Ontogeny of serine hydroxymethyltransferase isoenzymes in fetal sheep liver, kidney, and placenta.

Serine is an amino acid that is not transported from the placenta to the ovine fetus. Thus, fetal plasma serine levels may be controlled by flux through their relevant biosynthetic pathways. This study was designed to determine, in fetal sheep tissues, the ontogeny of the three key enzymes in the biosynthetic pathway for serine, the cytosolic (c) and mitochondrial (m) isoforms of serine hydroxymethyltransferase (SHMT), phosphoglycerate dehydrogenase (PGD), and phosphoserine aminotransferase (PSAT).

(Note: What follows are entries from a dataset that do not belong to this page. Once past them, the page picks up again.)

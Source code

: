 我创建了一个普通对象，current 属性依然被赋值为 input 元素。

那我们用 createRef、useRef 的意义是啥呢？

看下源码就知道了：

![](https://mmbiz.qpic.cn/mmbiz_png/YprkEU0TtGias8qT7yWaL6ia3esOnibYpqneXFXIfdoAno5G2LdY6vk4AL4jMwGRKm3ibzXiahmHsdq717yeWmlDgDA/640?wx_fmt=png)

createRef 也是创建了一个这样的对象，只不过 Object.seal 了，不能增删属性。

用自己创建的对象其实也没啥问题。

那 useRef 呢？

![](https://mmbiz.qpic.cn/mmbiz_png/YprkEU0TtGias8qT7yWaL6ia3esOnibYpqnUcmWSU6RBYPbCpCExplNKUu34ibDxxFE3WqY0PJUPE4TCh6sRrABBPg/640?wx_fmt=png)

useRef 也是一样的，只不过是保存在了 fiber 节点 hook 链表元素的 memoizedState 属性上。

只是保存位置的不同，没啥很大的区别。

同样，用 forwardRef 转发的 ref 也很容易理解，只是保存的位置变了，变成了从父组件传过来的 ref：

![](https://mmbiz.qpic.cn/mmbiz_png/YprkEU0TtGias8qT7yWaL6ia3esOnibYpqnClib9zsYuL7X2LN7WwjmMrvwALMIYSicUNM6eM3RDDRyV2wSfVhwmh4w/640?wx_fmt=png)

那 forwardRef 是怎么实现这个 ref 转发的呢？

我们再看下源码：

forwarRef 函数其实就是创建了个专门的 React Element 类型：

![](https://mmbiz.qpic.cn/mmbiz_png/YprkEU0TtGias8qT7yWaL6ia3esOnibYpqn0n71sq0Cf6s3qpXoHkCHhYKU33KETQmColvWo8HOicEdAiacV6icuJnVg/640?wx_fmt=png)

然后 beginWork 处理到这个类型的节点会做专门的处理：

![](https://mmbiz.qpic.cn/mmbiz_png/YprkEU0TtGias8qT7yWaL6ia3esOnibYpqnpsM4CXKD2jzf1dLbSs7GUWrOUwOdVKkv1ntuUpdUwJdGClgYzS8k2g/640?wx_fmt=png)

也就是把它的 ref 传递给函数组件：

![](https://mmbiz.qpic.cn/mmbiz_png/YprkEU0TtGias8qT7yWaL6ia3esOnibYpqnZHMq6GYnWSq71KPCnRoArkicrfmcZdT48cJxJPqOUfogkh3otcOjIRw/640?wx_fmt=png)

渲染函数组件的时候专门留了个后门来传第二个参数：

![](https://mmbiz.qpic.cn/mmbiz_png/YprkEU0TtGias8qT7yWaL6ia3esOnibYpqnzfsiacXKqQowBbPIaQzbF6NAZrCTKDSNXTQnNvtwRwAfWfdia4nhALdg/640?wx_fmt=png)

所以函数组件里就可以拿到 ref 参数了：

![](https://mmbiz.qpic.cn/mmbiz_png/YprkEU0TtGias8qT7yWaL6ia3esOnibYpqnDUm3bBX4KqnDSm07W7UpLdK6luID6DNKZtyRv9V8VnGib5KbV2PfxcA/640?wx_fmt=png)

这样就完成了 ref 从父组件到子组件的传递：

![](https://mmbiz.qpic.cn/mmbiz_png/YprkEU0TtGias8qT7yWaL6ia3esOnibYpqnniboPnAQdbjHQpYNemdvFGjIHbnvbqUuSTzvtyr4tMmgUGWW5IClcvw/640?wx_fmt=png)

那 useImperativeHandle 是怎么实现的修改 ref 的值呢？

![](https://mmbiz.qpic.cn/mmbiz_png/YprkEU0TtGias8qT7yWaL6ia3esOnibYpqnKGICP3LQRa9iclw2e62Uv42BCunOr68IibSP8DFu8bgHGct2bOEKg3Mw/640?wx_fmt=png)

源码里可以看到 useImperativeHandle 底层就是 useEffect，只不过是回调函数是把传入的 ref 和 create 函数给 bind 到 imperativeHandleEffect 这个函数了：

PGD and PSAT activity did not vary during gestation in either liver (PSAT, 9.4 +/- 1.3 nmol/min/mg cytosolic protein; and PGD, 76 +/- 10 mU/mg protein) or placenta (PGD, 8.0 +/- 3.6 mU/mg protein). In the liver, cSHMT activity was low early in gestation (0.6 +/- 0.5 nmol/min/mg protein at 45 days), rose in the last one-third of gestation, and peaked in the newborn period (25 +/- 3 nmol/min/mg protein at 1 week of age). Hepatic cSHMT RNA levels parallel the activity pattern. Mitochondrial SHMT was stable throughout gestation and with low constant mSHMT RNA levels. In contrast, the kidney and placenta had high mSHMT and steady low cSHMT activity throughout gestation. These data support the possible role of SHMT in the fetal control of plasma serine levels. While cSHMT may contribute to fetal hepatic serine production, its activity pattern does not support a primary role in the control of fetal hepatic serine biosynthesis. In the placenta, mSHMT may be important for glycine production from serine.